Exercise goal: Your copy should match the records exactly, except that it contains no pictures.

Extracted records:
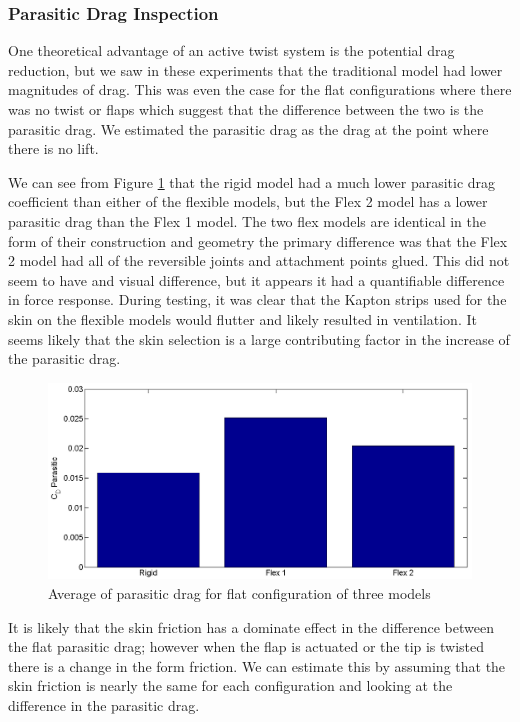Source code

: \documentclass[11pt]{ucthesis}
\begin{document}
\subsubsection{Parasitic Drag Inspection}

One theoretical advantage of an active twist system is the potential drag reduction, but we saw in these experiments that the traditional model had lower magnitudes of drag. This was even the case for the flat configurations where there was no twist or flaps which suggest that the difference between the two is the parasitic drag. We estimated the parasitic drag as the drag at the point where there is no lift.

We can see from Figure \ref{fig:parasitic} that the rigid model had a much lower parasitic drag coefficient than either of the flexible models, but the Flex 2 model has a lower parasitic drag than the Flex 1 model. The two flex models are identical in the form of their construction and geometry the primary difference was that the Flex 2 model had all of the reversible joints and attachment points glued. This did not seem to have and visual difference, but it appears it had a quantifiable difference in force response. During testing, it was clear that the Kapton strips used for the skin on the flexible models would flutter and likely resulted in ventilation. It seems likely that the skin selection is a large contributing factor in the increase of the parasitic drag.

\begin{figure}[thpb]
\centering
\includegraphics[width=.75\linewidth]{Figures/CdPBulkCompare.png}
\caption{Average of parasitic drag for flat configuration of three models}
\label{fig:parasitic}
\end{figure}

It is likely that the skin friction has a dominate effect in the difference between the flat parasitic drag; however when the flap is actuated or the tip is twisted there is a change in the form friction. We can estimate this by assuming that the skin friction is nearly the same for each configuration and looking at the difference in the parasitic drag. 
\end{document}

Answer:
Source code

: \documentclass[11pt]{ucthesis}
\begin{document}
\subsubsection{Parasitic Drag Inspection}

One theoretical advantage of an active twist system is the potential drag reduction, but we saw in these experiments that the traditional model had lower magnitudes of drag. This was even the case for the flat configurations where there was no twist or flaps which suggest that the difference between the two is the parasitic drag. We estimated the parasitic drag as the drag at the point where there is no lift.

We can see from Figure \ref{fig:parasitic} that the rigid model had a much lower parasitic drag coefficient than either of the flexible models, but the Flex 2 model has a lower parasitic drag than the Flex 1 model. The two flex models are identical in the form of their construction and geometry the primary difference was that the Flex 2 model had all of the reversible joints and attachment points glued. This did not seem to have and visual difference, but it appears it had a quantifiable difference in force response. During testing, it was clear that the Kapton strips used for the skin on the flexible models would flutter and likely resulted in ventilation. It seems likely that the skin selection is a large contributing factor in the increase of the parasitic drag.

\begin{figure}[thpb]
\centering
\includegraphics[width=.75\linewidth]{Figures/CdPBulkCompare.png}
\caption{Average of parasitic drag for flat configuration of three models}
\label{fig:parasitic}
\end{figure}

It is likely that the skin friction has a dominate effect in the difference between the flat parasitic drag; however when the flap is actuated or the tip is twisted there is a change in the form friction. We can estimate this by assuming that the skin friction is nearly the same for each configuration and looking at the difference in the parasitic drag. 
\end{document}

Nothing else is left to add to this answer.